Upconversion-mediated ZnFe(2)O(4) nanoplatform for NIR-enhanced chemodynamic and photodynamic therapy

ZnFe(2)O(4), a semiconductor catalyst with high photocatalytic activity, is ultrasensitive to ultraviolet (UV) light and tumor H(2)O(2) for producing reactive oxygen species (ROS). Thereby, ZnFe(2)O(4) can be used for photodynamic therapy (PDT) from direct electron transfer and the newly defined chemodynamic therapy (CDT) from the Fenton reaction. However, UV light has confined applicability because of its high phototoxicity, low penetration, and speedy attenuation in the biotissue.
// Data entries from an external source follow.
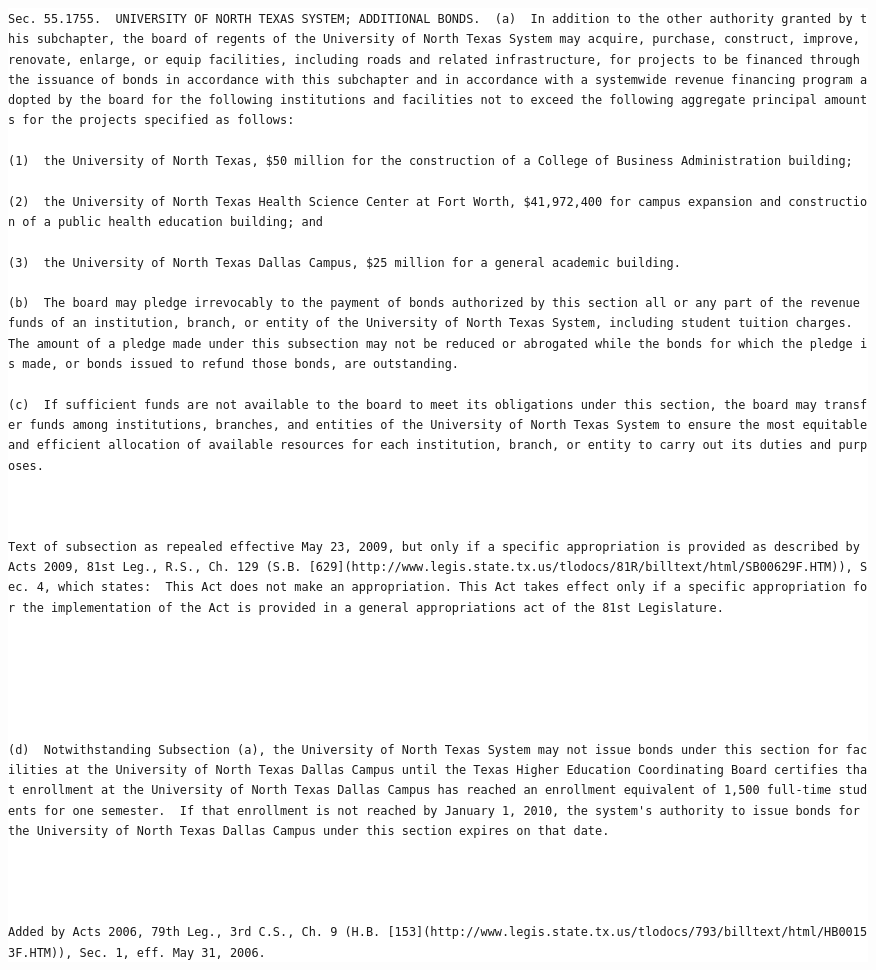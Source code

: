     
    
    Sec. 55.1755.  UNIVERSITY OF NORTH TEXAS SYSTEM; ADDITIONAL BONDS.  (a)  In addition to the other authority granted by this subchapter, the board of regents of the University of North Texas System may acquire, purchase, construct, improve, renovate, enlarge, or equip facilities, including roads and related infrastructure, for projects to be financed through the issuance of bonds in accordance with this subchapter and in accordance with a systemwide revenue financing program adopted by the board for the following institutions and facilities not to exceed the following aggregate principal amounts for the projects specified as follows:
    
    (1)  the University of North Texas, $50 million for the construction of a College of Business Administration building;
    
    (2)  the University of North Texas Health Science Center at Fort Worth, $41,972,400 for campus expansion and construction of a public health education building; and
    
    (3)  the University of North Texas Dallas Campus, $25 million for a general academic building.
    
    (b)  The board may pledge irrevocably to the payment of bonds authorized by this section all or any part of the revenue funds of an institution, branch, or entity of the University of North Texas System, including student tuition charges.  The amount of a pledge made under this subsection may not be reduced or abrogated while the bonds for which the pledge is made, or bonds issued to refund those bonds, are outstanding.
    
    (c)  If sufficient funds are not available to the board to meet its obligations under this section, the board may transfer funds among institutions, branches, and entities of the University of North Texas System to ensure the most equitable and efficient allocation of available resources for each institution, branch, or entity to carry out its duties and purposes.
    
     
    
    Text of subsection as repealed effective May 23, 2009, but only if a specific appropriation is provided as described by Acts 2009, 81st Leg., R.S., Ch. 129 (S.B. [629](http://www.legis.state.tx.us/tlodocs/81R/billtext/html/SB00629F.HTM)), Sec. 4, which states:  This Act does not make an appropriation. This Act takes effect only if a specific appropriation for the implementation of the Act is provided in a general appropriations act of the 81st Legislature.
    
      
    
    
     
    
    (d)  Notwithstanding Subsection (a), the University of North Texas System may not issue bonds under this section for facilities at the University of North Texas Dallas Campus until the Texas Higher Education Coordinating Board certifies that enrollment at the University of North Texas Dallas Campus has reached an enrollment equivalent of 1,500 full-time students for one semester.  If that enrollment is not reached by January 1, 2010, the system's authority to issue bonds for the University of North Texas Dallas Campus under this section expires on that date.
    
    
    
    
    Added by Acts 2006, 79th Leg., 3rd C.S., Ch. 9 (H.B. [153](http://www.legis.state.tx.us/tlodocs/793/billtext/html/HB00153F.HTM)), Sec. 1, eff. May 31, 2006.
Herein, an upconversion-mediated nanoplatform with a mesoporous ZnFe(2)O(4) shell was developed for near-infrared (NIR) light enhanced CDT and PDT. The nanoplatform (denoted as Y-UCSZ) was comprised of upconversion nanoparticles (UCNPs), silica shell, and mesoporous ZnFe(2)O(4) shell and was synthesized through a facile hydrothermal method. The UCNPs can efficiently transfer penetrable NIR photons to UV light, which can activate ZnFe(2)O(4) for producing singlet oxygen thus promoting the Fenton reaction for ROS generation. Besides, Y-UCSZ possesses enormous internal space, which is highly beneficial for housing DOX (doxorubicin, a chemotherapeutic agent) to realize chemotherapy. Moreover, the T(2)-weighted magnetic resonance imaging (MRI) effect from Fe(3+) and Gd(3+) ions in combination with the inherent upconversion luminescence (UCL) imaging and computed tomography (CT) from the UCNPs makes an all-in-one diagnosis and treatment system. Importantly, in vitro and in vivo assays authenticated excellent biocompatibility of the PEGylated Y-UCSZ (PEG/Y-UCSZ) and high anticancer effectiveness of the DOX loaded PEG/Y-UCSZ (PEG/Y-UCSZ&DOX), indicating its potential application in the cancer treatment field.